Edit this page | Blame

Annotate traits page with metadata from RDF

assigned: bonfacem
priority: high
status: in progress
keywords: rdf, critical, metadata

Read the design-doc here:

/topics/add-metadata-to-trait-page

This task is related to:

/issues/capture-data-on-BXDs-in-RDF

Tasks

Exploration

[X] Modify - experimental - how we dump the CSV files

In one of the reviews, it was pointed that we shouldn't really store table IDs in RDF. They are confusing and not necessarily important.

[X] Experiment with replacing some of the base SQL queries with RDF

No much progress was made with this. We use table IDs to reference and build relationships in GN. This has made it difficult to have drop-in replacements in RDF without breaking a big part of GN2 functionality. Also, how we fetch data in GN through deep inheritance. With time, this deep inheritance that introduces unnecessary coupling should be untangled - a task for another day - in favor of composition.

[X] Explore federated queries using wikidata/Uniprot

This demo was unsatisfactory; but nevertheless, I have a good understanding of how federated queries work. My findings are: federated queries can be slow (querying wikidata took as long as 5-30 seconds). As such, a better strategy would be to write scripts to enrich our dataset from other data sources as entries with the right ontology. Also, being exposed to many other RDF sources that use different ontology was confusing.

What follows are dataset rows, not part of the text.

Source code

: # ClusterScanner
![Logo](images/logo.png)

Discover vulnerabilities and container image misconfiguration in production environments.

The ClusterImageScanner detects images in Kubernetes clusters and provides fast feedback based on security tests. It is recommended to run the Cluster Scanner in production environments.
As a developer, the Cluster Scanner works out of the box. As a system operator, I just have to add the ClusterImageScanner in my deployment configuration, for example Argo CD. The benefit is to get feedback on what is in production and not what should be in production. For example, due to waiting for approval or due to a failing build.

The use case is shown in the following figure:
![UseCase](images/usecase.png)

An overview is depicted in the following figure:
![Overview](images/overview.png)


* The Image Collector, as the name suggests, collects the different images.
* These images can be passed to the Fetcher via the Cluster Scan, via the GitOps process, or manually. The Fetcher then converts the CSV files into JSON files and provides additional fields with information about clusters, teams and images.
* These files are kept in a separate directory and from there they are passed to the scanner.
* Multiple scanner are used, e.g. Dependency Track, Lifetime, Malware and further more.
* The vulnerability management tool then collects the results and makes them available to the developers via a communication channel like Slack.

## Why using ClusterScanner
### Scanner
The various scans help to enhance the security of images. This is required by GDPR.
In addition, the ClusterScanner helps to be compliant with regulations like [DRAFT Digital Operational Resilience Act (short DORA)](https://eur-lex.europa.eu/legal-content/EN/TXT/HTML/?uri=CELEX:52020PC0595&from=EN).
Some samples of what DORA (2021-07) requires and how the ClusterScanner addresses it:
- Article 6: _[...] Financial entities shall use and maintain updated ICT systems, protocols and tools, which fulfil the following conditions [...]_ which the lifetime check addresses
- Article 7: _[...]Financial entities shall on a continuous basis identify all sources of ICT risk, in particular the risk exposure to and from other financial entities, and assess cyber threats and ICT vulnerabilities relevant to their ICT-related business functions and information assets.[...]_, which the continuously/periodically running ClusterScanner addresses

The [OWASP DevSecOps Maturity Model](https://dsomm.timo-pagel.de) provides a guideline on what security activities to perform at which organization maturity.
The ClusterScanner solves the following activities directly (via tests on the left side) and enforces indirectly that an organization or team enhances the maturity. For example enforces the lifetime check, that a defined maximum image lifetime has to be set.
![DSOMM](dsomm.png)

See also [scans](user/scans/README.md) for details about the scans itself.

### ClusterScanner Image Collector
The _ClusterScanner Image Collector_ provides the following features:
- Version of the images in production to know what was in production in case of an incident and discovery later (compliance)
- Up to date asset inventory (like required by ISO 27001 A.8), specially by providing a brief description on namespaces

Fetch metadata - datasets - using RDF

[X] Initial experimentation in python-script + demo to the team.

The submitted demo was for this SPARQL query for the trait:

PREFIX gn: <http://genenetwork.org/>
SELECT ?name ?dataset ?dataset_group ?title ?summary ?aboutTissue ?aboutPlatform ?aboutProcessing
WHERE {
  ?dataset gn:accessionId "GN112" ;
           rdf:type gn:dataset .
OPTIONAL { ?dataset gn:name ?name } .
OPTIONAL { ?dataset gn:aboutTissue ?aboutTissue} .
OPTIONAL { ?dataset gn:title ?title } .
OPTIONAL { ?dataset gn:summary ?summary } .
OPTIONAL { ?dataset gn:aboutPlatform ?aboutPlatform} .
OPTIONAL { ?dataset gn:aboutProcessing ?aboutProcessing} .
OPTIONAL { ?dataset gn:geoSeries ?geo_series } .
}

The particular trait in GN2 is:

https://genenetwork.org/show_trait?trait_id=1458764_at&dataset=HC_M2_0606_P

The equivalent version in GN1 is:

http://gn1.genenetwork.org/webqtl/main.py?cmd=show&db=HC_M2_0606_P&probeset=1454998_at

Metadata about this dataset can be found in:

http://gn1.genenetwork.org/webqtl/main.py?FormID=sharinginfo&GN_AccessionId=112

[X] Work out what type of datasets have accession id's
[X] Refactor the dataset fetch fn in GN3 to use the Maybe Monad
[X] Write tests for the above
[X] Test on test database upstream - if this is set-up
[X] Submit patches for review

Display the metadata in GN2 as HTML

[x] Display the metadata as part of GN2 web-page. This data is stored as HTML. How do work around this WRT displaying in a UI friendly way?
[x] Determine whether to load the RDF metadata as part of the response or create an entirely different endpoint for it
[x] Submit patches for review

Editing metadata

[x] Research ways of editing that text if the user really wants to
[x] Inspect how GN1 did the edits
[x] Work out if the edits are feasible/important to work on and communicate to PJ/Arun

Next steps

[x] Spec out LMDB integration and how it would work out with current statistical operations. Collaborate with Alex/Fred on this

Resolution

This has been worked on in

GN3#108

GN3#107

GN3#106

GN3#104

GN3#101

GN2#757

GN2#756

GN2#755

GN2#753

GN2#751

GN2#747

closed